Empanada Preparation
  1. In a medium size pan heat oil and cook onions until translucent.
  2. Add peppers, garlic, tomato sauce, salt, bay leave, and paprika.
  3. Let it cook for about 5-8 minutes.
  4. Add the chicken to the vegetables and cook for 10 minutes or until the chicken has absorb the juices. It is important that the filling is on the dry side otherwise the empanada will be soggy.
  5. Preheat the oven to 450 ˚F @ bake.
  6. Butter a 10x15x2 inch Pyrex pan.
  7. Divide the dough in two portions one larger that the other. The larger dough is for the bottom and the smaller one for the top.

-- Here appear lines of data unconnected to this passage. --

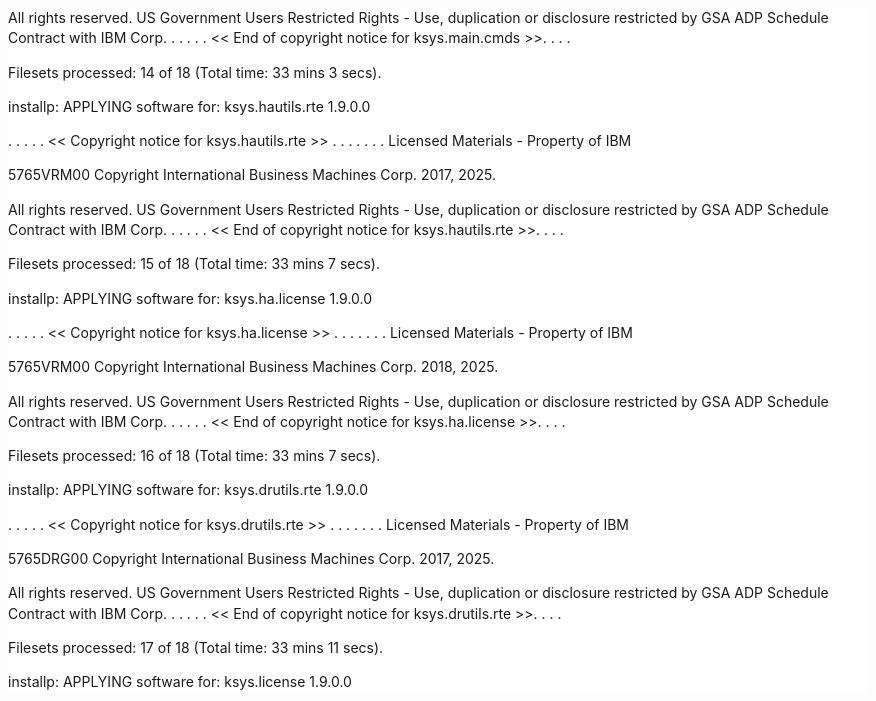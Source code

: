  All rights reserved.
 US Government Users Restricted Rights - Use, duplication or disclosure
 restricted by GSA ADP Schedule Contract with IBM Corp.
. . . . . << End of copyright notice for ksys.main.cmds >>. . . .

Filesets processed:  14 of 18  (Total time:  33 mins 3 secs).

installp: APPLYING software for:
        ksys.hautils.rte 1.9.0.0


. . . . . << Copyright notice for ksys.hautils.rte >> . . . . . . .
 Licensed Materials - Property of IBM

 5765VRM00
   Copyright International Business Machines Corp. 2017, 2025.

 All rights reserved.
 US Government Users Restricted Rights - Use, duplication or disclosure
 restricted by GSA ADP Schedule Contract with IBM Corp.
. . . . . << End of copyright notice for ksys.hautils.rte >>. . . .

Filesets processed:  15 of 18  (Total time:  33 mins 7 secs).

installp: APPLYING software for:
        ksys.ha.license 1.9.0.0


. . . . . << Copyright notice for ksys.ha.license >> . . . . . . .
 Licensed Materials - Property of IBM

 5765VRM00
   Copyright International Business Machines Corp. 2018, 2025.

 All rights reserved.
 US Government Users Restricted Rights - Use, duplication or disclosure
 restricted by GSA ADP Schedule Contract with IBM Corp.
. . . . . << End of copyright notice for ksys.ha.license >>. . . .

Filesets processed:  16 of 18  (Total time:  33 mins 7 secs).

installp: APPLYING software for:
        ksys.drutils.rte 1.9.0.0


. . . . . << Copyright notice for ksys.drutils.rte >> . . . . . . .
 Licensed Materials - Property of IBM

 5765DRG00
   Copyright International Business Machines Corp. 2017, 2025.

 All rights reserved.
 US Government Users Restricted Rights - Use, duplication or disclosure
 restricted by GSA ADP Schedule Contract with IBM Corp.
. . . . . << End of copyright notice for ksys.drutils.rte >>. . . .

Filesets processed:  17 of 18  (Total time:  33 mins 11 secs).

installp: APPLYING software for:
        ksys.license 1.9.0.0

  8. Using a rolling pin roll out the larger dough so that it fits in the bottom and the sides (at least a couple of inches) of the baking sheet (1/8 - ¼ inches in thickness).
  9. Transfer the dough to the pan.
  10. Roll out the smaller dough. The dough should be as large as the bottom of the pan to cover completely the empanada.
  11. Once the filling is cooled off, spread over the dough making sure you drain any extra liquid.
  12. Cover the filling with the smaller dough and pierce the top of the dough with a fork for the steam to escape.
  13. Brush the empanada with the beaten egg.
  14. At this point you can use any extra left over dough to decorate the top of the empanada. Brush the decoration with the beaten egg.
  15. Place the empanada in the oven and bake for 30 minutes or until the top is brown.
  16. Remove from the oven and let it cool on a rack.
  17. The empanada gallega can be served warm or at room temperature.